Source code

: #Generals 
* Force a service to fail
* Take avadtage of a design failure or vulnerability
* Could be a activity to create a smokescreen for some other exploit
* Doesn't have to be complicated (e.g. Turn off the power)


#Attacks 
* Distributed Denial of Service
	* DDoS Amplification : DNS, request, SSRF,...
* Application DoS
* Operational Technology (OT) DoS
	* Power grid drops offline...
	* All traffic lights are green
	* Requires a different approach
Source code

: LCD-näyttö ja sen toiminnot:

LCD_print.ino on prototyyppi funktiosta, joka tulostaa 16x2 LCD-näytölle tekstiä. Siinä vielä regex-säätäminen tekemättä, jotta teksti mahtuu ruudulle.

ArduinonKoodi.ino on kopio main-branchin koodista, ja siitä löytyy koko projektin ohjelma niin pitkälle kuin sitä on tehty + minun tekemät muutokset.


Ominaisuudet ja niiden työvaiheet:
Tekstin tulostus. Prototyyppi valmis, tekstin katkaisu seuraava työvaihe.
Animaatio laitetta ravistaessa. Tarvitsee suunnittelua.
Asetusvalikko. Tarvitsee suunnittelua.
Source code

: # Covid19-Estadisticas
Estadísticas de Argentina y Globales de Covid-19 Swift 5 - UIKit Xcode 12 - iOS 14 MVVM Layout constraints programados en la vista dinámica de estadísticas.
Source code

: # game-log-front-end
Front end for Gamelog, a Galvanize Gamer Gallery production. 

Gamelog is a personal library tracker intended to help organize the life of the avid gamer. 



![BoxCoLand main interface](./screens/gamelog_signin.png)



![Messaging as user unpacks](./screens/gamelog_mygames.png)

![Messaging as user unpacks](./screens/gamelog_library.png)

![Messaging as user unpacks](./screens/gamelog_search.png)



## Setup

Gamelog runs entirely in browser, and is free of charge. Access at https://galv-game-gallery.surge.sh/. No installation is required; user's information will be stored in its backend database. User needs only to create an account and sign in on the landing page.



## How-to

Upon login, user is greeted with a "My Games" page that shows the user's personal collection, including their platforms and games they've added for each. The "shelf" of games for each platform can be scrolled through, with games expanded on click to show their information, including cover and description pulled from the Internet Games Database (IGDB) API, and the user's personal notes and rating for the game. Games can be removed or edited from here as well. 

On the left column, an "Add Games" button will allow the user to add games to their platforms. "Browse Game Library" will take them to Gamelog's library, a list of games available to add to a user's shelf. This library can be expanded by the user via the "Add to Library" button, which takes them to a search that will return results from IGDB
--
REQUIRED ACTION — All of the data above should be output exactly.

SOLUTION TO THE EXERCISE —
Source code

: #Generals 
* Force a service to fail
* Take avadtage of a design failure or vulnerability
* Could be a activity to create a smokescreen for some other exploit
* Doesn't have to be complicated (e.g. Turn off the power)


#Attacks 
* Distributed Denial of Service
	* DDoS Amplification : DNS, request, SSRF,...
* Application DoS
* Operational Technology (OT) DoS
	* Power grid drops offline...
	* All traffic lights are green
	* Requires a different approach
Source code

: LCD-näyttö ja sen toiminnot:

LCD_print.ino on prototyyppi funktiosta, joka tulostaa 16x2 LCD-näytölle tekstiä. Siinä vielä regex-säätäminen tekemättä, jotta teksti mahtuu ruudulle.

ArduinonKoodi.ino on kopio main-branchin koodista, ja siitä löytyy koko projektin ohjelma niin pitkälle kuin sitä on tehty + minun tekemät muutokset.


Ominaisuudet ja niiden työvaiheet:
Tekstin tulostus. Prototyyppi valmis, tekstin katkaisu seuraava työvaihe.
Animaatio laitetta ravistaessa. Tarvitsee suunnittelua.
Asetusvalikko. Tarvitsee suunnittelua.
Source code

: # Covid19-Estadisticas
Estadísticas de Argentina y Globales de Covid-19 Swift 5 - UIKit Xcode 12 - iOS 14 MVVM Layout constraints programados en la vista dinámica de estadísticas.
Source code

: # game-log-front-end
Front end for Gamelog, a Galvanize Gamer Gallery production. 

Gamelog is a personal library tracker intended to help organize the life of the avid gamer. 



![BoxCoLand main interface](./screens/gamelog_signin.png)



![Messaging as user unpacks](./screens/gamelog_mygames.png)

![Messaging as user unpacks](./screens/gamelog_library.png)

![Messaging as user unpacks](./screens/gamelog_search.png)



## Setup

Gamelog runs entirely in browser, and is free of charge. Access at https://galv-game-gallery.surge.sh/. No installation is required; user's information will be stored in its backend database. User needs only to create an account and sign in on the landing page.



## How-to

Upon login, user is greeted with a "My Games" page that shows the user's personal collection, including their platforms and games they've added for each. The "shelf" of games for each platform can be scrolled through, with games expanded on click to show their information, including cover and description pulled from the Internet Games Database (IGDB) API, and the user's personal notes and rating for the game. Games can be removed or edited from here as well. 

On the left column, an "Add Games" button will allow the user to add games to their platforms. "Browse Game Library" will take them to Gamelog's library, a list of games available to add to a user's shelf. This library can be expanded by the user via the "Add to Library" button, which takes them to a search that will return results from IGDB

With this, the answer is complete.